Главная прелесть площади Согласия, по словам Петрова, в том, что она не обстроена домами, а открыта пространству со всех сторон, за исключением северной. Там стоят, обрамляя вход на улицу Руаяль, два симметричных дворца. А с остальных трех сторон – небо, вода, зелень.
(– Не в этом ее главный смысл, – вмешивался Ильф.)
Петров горячился. Стремясь заглушить Ильфа, он кричал, что заранее знает, что хочет сказать Ильф, – что по краям площади восемь статуй – символы городов. Удивительная память Петрова тут же подсказывала ему: Нант, Бордо, Марсель, Лион, Страсбург, Лилль, Руан, Брест.
(Ильф качал головой: – Нет, не в этом дело. – Фонтаны Луи-Филиппа! – кричал Петров. Но Ильф качал головой.)
Тогда Петров принимался описывать главное диво площади Согласия: Луксорский обелиск. Ему три тысячи пятьсот лет! Он розовый!…
(Ильф: Строгий и странный.)
– Он из Фив! Храм Аммона! Рамзес Второй! Двадцать четыре метра высоты! Двести тонн веса…
Исчерпав все аргументы (– Вид на церковь Мадлен! Кони Марли у Елисейских полей!), Петров напоследок швырял в нас голову Марии-Антуанетты, которая скатилась на этой площади, и изнеможенно умолкал, уставившись на невозмутимого Ильфа взглядом одновременно яростным и вопрошающим.

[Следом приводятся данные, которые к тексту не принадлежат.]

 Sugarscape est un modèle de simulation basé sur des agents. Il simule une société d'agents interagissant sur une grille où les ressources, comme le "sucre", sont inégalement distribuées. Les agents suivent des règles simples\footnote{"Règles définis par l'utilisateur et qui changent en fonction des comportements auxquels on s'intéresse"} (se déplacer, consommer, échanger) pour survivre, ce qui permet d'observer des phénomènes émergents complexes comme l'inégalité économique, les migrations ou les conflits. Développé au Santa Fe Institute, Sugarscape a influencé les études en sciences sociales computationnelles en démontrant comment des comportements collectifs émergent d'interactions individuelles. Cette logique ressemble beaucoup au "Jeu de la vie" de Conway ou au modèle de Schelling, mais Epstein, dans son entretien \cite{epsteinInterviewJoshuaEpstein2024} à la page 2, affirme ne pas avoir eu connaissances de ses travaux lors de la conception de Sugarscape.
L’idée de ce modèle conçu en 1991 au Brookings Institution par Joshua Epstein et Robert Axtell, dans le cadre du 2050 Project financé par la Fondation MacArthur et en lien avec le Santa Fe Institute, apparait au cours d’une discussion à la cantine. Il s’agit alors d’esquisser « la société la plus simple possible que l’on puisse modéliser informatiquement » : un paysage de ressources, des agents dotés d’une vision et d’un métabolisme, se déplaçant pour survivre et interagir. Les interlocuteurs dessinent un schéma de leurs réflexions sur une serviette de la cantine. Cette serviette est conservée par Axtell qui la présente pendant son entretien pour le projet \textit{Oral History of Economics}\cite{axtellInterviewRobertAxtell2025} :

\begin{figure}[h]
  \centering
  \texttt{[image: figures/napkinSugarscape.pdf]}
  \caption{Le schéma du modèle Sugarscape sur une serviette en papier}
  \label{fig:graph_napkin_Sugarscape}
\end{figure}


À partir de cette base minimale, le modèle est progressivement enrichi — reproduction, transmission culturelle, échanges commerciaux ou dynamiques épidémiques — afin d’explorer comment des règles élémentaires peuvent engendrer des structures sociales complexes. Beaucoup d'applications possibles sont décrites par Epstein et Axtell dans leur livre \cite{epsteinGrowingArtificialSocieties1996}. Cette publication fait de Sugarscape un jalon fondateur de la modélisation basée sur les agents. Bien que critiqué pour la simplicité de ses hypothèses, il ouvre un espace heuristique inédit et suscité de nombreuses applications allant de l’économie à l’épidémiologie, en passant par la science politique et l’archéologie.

И тогда тот спокойно объявлял, что самую удивительную работу на площади Согласия проделал не скульптор Кусту, не инженер Леба, не архитектор Габриэль, а другой великий работник, которого зовут Время. Это оно собрало и примирило все различные, противоречивые, спорящие друг с другом части площади Согласия – разных стилей, веков и даже стран – в одну удивительную, непревзойденную гармонию.
Я слушал как завороженный. Я сам, еще не увидев площади Согласия, уже начинал заболевать ею. Но рассказ здесь не кончался. Изюминка впереди.
Оказывается, главная беда, по словам Петрова, была в том, что ему с Илей не на кого было излить свои восторги.
Ильф подтверждал, что их распирало от восхищения, что оно булькало в них, и они боялись, что их разорвет.
В самом деле, не парижанам же рассказывать, как хороша площадь Согласия. И не друг другу. А знакомых приезжих, как назло, не было.
И вот однажды, уже перед самым отъездом из Парижа, Ильф и Петров встретили в консульстве только что приехавшего из Москвы работника философского фронта и его жену.